When scaffolding a new project, drop this in:

#!/bin/bash
# Deploy a v2 ManAurum app — POST /api/dev/v2/deploy
set -e

if [ -f .env.manaurum ]; then
  set -a; source .env.manaurum; set +a
fi

if [ -z "$MANAURUM_V2_TOKEN" ]; then
  echo "Error: MANAURUM_V2_TOKEN not set. Mint one at https://manaurum.com (Dev Hub → v2 Tokens)."
  echo "Save as MANAURUM_V2_TOKEN=mna_<...> in .env.manaurum"
  exit 1
fi

if [ ! -f manifest_v2.json ]; then
  echo "Error: manifest_v2.json missing.

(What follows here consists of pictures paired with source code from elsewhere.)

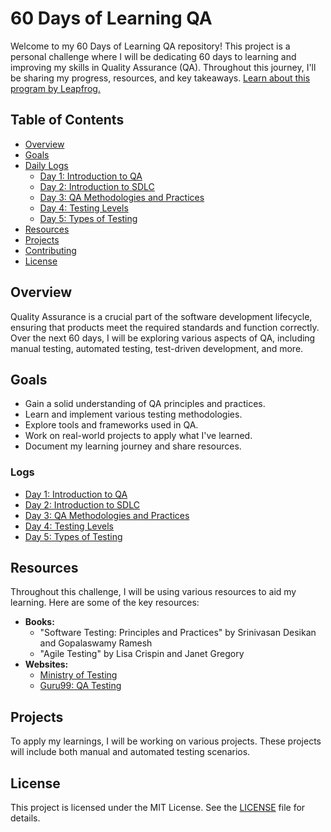 # 60 Days of Learning QA

Welcome to my 60 Days of Learning QA repository! This project is a personal challenge where I will be dedicating 60 days to learning and improving my skills in Quality Assurance (QA). Throughout this journey, I'll be sharing my progress, resources, and key takeaways. [Learn about this program by Leapfrog. ](https://www.facebook.com/lftechnology/posts/pfbid0Rjx7QBcv2NimNpbDvAqWX5NAbhuYTcUbkUSmbGKUSsm8KGKNNn1Rg7WuvqFM6Ggkl)
## Table of Contents
- [Overview](#overview)
- [Goals](#goals)
- [Daily Logs](#Logs)
  - [Day 1: Introduction to QA](logs/day1.md)
  - [Day 2: Introduction to SDLC](logs/day2.md)
  - [Day 3: QA Methodologies and Practices](logs/day3.md)
  - [Day 4: Testing Levels](logs/day4.md)
  - [Day 5: Types of Testing](logs/day5.md)
- [Resources](#resources)
- [Projects](#projects)
- [Contributing](#contributing)
- [License](#license)

## Overview
Quality Assurance is a crucial part of the software development lifecycle, ensuring that products meet the required standards and function correctly. Over the next 60 days, I will be exploring various aspects of QA, including manual testing, automated testing, test-driven development, and more.

## Goals
- Gain a solid understanding of QA principles and practices.
- Learn and implement various testing methodologies.
- Explore tools and frameworks used in QA.
- Work on real-world projects to apply what I've learned.
- Document my learning journey and share resources.


### Logs
- [Day 1: Introduction to QA](logs/day1.md)
- [Day 2: Introduction to SDLC](logs/day2.md)
- [Day 3: QA Methodologies and Practices](logs/day3.md)
- [Day 4: Testing Levels](logs/day4.md)
- [Day 5: Types of Testing](logs/day5.md)

## Resources
Throughout this challenge, I will be using various resources to aid my learning. Here are some of the key resources:
- **Books:**
  - "Software Testing: Principles and Practices" by Srinivasan Desikan and Gopalaswamy Ramesh
  - "Agile Testing" by Lisa Crispin and Janet Gregory
- **Websites:**
  - [Ministry of Testing](https://www.ministryoftesting.com/)
  - [Guru99: QA Testing](https://www.guru99.com/software-testing.html)


## Projects
To apply my learnings, I will be working on various projects. These projects will include both manual and automated testing scenarios.



## License
This project is licensed under the MIT License. See the [LICENSE](LICENSE) file for details.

See manaurum-app/SKILL.md."
  exit 1
fi
if [ ! -f Dockerfile ]; then
  echo "Error: Dockerfile missing. v2 apps build images."
  exit 1
fi

echo "Bundling build context…"
tar cf /tmp/ctx.tar \
  --exclude='.env*' \
  --exclude='.git' \
  --exclude='node_modules' \
  --exclude='deploy.sh' \
  --exclude='*.tar' \
  --exclude='*.zip' \
  .

echo "Deploying…"
B64=$(base64 -w0 /tmp/ctx.tar)
RESP=$(jq -n --arg b "$B64" --argjson m "$(cat manifest_v2.json)" \
  '{manifest_json: $m, archive_b64: $b}' \
  | curl -sS -X POST https://manaurum.com/api/dev/v2/deploy \
      -H "Authorization: Bearer $MANAURUM_V2_TOKEN" \
      -H "Content-Type: application/json" \
      -d @-)

JOB_ID=$(echo "$RESP" | jq -r .deploy_job_id)
STATUS=$(echo "$RESP" | jq -r .status)
echo "Job: $JOB_ID — status: $STATUS"

if [ "$STATUS" != "succeeded" ]; then
  curl -sS https://manaurum.com/api/dev/v2/deploy/$JOB_ID \
    -H "Authorization: Bearer $MANAURUM_V2_TOKEN" | jq .
  exit 1
fi

curl -sS https://manaurum.com/api/dev/v2/deploy/$JOB_ID \
  -H "Authorization: Bearer $MANAURUM_V2_TOKEN" \
  | jq -r '.result | "✓ Live at \(.url)"'

rm -f /tmp/ctx.tar

Make executable: chmod +x deploy.sh.